Qui pour succéder à Nkurunziza ?: On peut imaginer “deux scénarios”
Politique

La Libre Belgique, 11 juin 2020

Burundi : Qui succédera à Nkurunziza ? A la Cour constitutionnelle de le dire

Alors que le calme régnait à Bujumbura, l’ancienne capitale du pays, où un deuil de sept jours a été décrété, les ministres burundais se sont réunis en conseil extraordinaire, jeudi, au palais présidentiel Ntare Rushatsi, pour prendre des décisions au sujet de “la gestion de la situation consécutive au décès inopiné” du Président sortant, Pierre Nkurunziza, lundi dernier.

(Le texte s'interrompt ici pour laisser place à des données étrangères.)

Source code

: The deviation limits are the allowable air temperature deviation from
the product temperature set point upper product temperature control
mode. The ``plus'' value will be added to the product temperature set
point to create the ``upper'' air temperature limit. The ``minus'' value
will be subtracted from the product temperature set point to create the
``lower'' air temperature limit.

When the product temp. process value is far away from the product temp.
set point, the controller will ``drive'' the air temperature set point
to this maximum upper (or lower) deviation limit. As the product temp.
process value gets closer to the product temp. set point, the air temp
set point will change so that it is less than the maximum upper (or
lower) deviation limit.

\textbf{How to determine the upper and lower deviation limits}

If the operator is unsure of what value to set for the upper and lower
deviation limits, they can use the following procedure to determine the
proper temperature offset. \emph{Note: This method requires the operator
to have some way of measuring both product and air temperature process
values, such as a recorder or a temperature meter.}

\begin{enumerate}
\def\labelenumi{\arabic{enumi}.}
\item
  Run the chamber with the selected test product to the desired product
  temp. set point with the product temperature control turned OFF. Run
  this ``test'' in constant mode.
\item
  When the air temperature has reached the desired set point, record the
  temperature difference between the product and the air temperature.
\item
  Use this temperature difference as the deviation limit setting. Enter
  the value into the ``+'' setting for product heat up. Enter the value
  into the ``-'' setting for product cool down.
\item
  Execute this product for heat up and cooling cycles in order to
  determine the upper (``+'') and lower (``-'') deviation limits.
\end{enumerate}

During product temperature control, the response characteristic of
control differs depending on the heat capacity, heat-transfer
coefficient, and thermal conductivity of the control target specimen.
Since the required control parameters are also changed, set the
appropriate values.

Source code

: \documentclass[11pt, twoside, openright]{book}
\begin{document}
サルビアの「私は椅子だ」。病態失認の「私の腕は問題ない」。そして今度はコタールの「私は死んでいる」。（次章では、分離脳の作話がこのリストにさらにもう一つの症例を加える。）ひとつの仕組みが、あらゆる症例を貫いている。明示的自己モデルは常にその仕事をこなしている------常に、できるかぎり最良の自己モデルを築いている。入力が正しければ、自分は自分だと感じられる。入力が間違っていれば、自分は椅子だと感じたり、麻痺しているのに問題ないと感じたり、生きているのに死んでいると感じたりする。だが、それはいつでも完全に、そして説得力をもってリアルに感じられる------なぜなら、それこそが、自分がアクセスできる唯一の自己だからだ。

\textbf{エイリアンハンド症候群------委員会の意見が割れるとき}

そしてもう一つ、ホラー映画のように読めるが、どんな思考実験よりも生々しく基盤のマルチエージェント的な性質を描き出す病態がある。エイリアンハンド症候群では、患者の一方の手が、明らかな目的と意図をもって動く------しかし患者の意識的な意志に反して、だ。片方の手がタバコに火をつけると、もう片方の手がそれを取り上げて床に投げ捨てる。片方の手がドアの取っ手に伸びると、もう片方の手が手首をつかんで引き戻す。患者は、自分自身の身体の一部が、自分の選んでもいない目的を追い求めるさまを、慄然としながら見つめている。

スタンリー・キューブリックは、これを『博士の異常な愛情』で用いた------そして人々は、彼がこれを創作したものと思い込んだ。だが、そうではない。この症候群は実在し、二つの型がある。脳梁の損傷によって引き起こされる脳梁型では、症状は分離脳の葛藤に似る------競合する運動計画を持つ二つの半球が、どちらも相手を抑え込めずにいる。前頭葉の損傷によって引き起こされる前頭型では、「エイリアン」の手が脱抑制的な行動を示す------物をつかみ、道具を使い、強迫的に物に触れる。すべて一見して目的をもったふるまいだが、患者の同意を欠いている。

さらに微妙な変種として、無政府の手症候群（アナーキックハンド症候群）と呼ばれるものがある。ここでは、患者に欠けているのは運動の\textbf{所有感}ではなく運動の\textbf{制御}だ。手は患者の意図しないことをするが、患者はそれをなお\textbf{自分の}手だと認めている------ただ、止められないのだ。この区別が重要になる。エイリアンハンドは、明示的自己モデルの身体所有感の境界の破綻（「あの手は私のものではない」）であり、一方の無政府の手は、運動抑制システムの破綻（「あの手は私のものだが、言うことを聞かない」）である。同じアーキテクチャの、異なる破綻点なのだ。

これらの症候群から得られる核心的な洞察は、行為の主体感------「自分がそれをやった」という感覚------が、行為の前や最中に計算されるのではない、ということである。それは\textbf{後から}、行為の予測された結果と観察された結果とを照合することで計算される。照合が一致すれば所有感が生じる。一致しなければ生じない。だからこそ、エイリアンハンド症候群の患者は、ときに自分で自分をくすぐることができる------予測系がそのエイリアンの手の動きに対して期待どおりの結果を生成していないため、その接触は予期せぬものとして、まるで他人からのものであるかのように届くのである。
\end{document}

La réunion, présidée par le premier vice-Président, Gaston Sindimwo, a décidé la saisine de la Cour constitutionnelle “afin qu’elle constate la vacance du poste de Président de la République tout en indiquant les modalités de pourvoi à ce poste”.

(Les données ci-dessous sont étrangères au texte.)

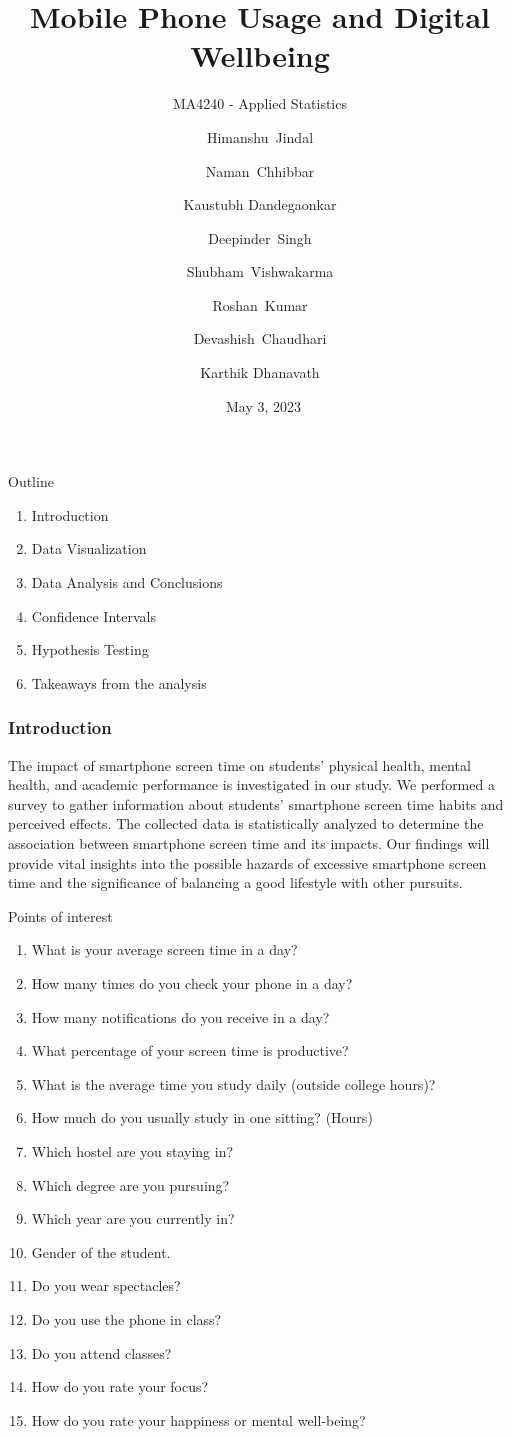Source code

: \documentclass{beamer}
\title[MA4240 - Applied Statistics]{Mobile Phone Usage and Digital Wellbeing}
\subtitle{MA4240 - Applied Statistics}
\author[Group Project No: 3]{Himanshu~Jindal \and 
  Naman~Chhibbar \and
  Kaustubh Dandegaonkar\and
  Deepinder~Singh \and
  Shubham~Vishwakarma \and
  Roshan~Kumar \and
  Devashish~Chaudhari \and
  Karthik Dhanavath
  }
\date{\ May 3, 2023}
\begin{document}
\begin{frame}
\titlepage
\end{frame}

\begin{frame}{Outline}
    \begin{enumerate}
    \item{Introduction}
    \item{Data Visualization}
    \item{Data Analysis and Conclusions}
    \item{Confidence Intervals}
    \item{Hypothesis Testing}
    \item{Takeaways from the analysis}
\end{enumerate}
\end{frame}


\begin{frame}
\frametitle{Introduction}
\begin{block}{}
The impact of smartphone screen time on students’ physical health, mental health, and academic performance is investigated in our study. We performed a survey
to gather information about students’ smartphone screen time habits and perceived effects.
The collected data is statistically analyzed to determine the association between smartphone
screen time and its impacts. Our findings will provide vital insights into the possible hazards of excessive smartphone screen time and the significance of balancing a good lifestyle with other pursuits.
\end{block}
\end{frame}

\begin{frame}
\begin{block}{Points of interest}
\begin{enumerate}
\item What is your average screen time in a day?
\item How many times do you check your phone in a day?
\item How many notifications do you receive in a day?
\item What percentage of your screen time is productive?
\item What is the average time you study daily (outside college hours)?
\item How much do you usually study in one sitting? (Hours)
\item Which hostel are you staying in?
\item Which degree are you pursuing?	
\item Which year are you currently in?	
\item Gender of the student.	
\item Do you wear spectacles?	
\item Do you use the phone in class?	
\item Do you attend classes?	
\item How do you rate your focus?	
\item How do you rate your happiness or mental well-being?
\end{enumerate}
\end{block}
\end{frame}
\end{document}

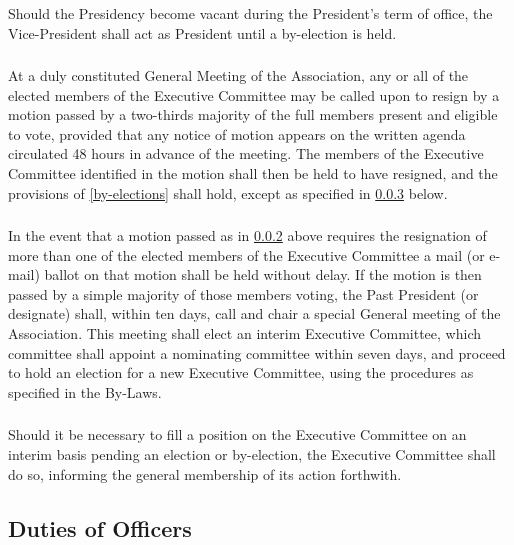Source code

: \documentclass[12pt]{article}
\begin{document}
\subsubsection{}
Should the Presidency become vacant during the President's term of office, the Vice-President shall act as President until a by-election is held.

\subsubsection{}
\label{remove-one}
At a duly constituted General Meeting of the Association, any or all of the elected members of the Executive Committee may be called upon to resign by a motion passed by a two-thirds majority of the full members present and eligible to vote, provided that any notice of motion appears on the written agenda circulated 48 hours in advance of the meeting. The members of the Executive Committee identified in the motion shall then be held to have resigned, and the provisions of \ref{by-elections} shall hold, except as specified in \ref{remove-more} below.

\subsubsection{}
\label{remove-more}

In the event that a motion passed as in \ref{remove-one} above requires the resignation of more than one of the elected members of the Executive Committee a mail (or e-mail) ballot on that motion shall be held without delay. If the motion is then passed by a simple majority of those members voting, the Past President (or designate) shall, within ten days, call and chair a special General meeting of the Association. This meeting shall elect an interim Executive Committee, which committee shall appoint a nominating committee within seven days, and proceed to hold an election for a new Executive Committee, using the procedures as specified in the By-Laws.

\subsubsection{}
Should it be necessary to fill a position on the Executive Committee on an interim basis pending an election or by-election, the Executive Committee shall do so, informing the general membership of its action forthwith.

\subsection{Duties of Officers}
\end{document}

On peut imaginer “deux scénarios”, explique à La Libre Belgique le professeur Stef Vandeginste, spécialiste du droit constitutionnel burundais à l’Université d’Anvers.

Soit le général major Evariste Ndayishimiye, déclaré élu Président par la Cour constitutionnelle après les élections du 20 mai dernier, “prête serment de manière anticipée; constitutionnellement, rien ne sy oppose.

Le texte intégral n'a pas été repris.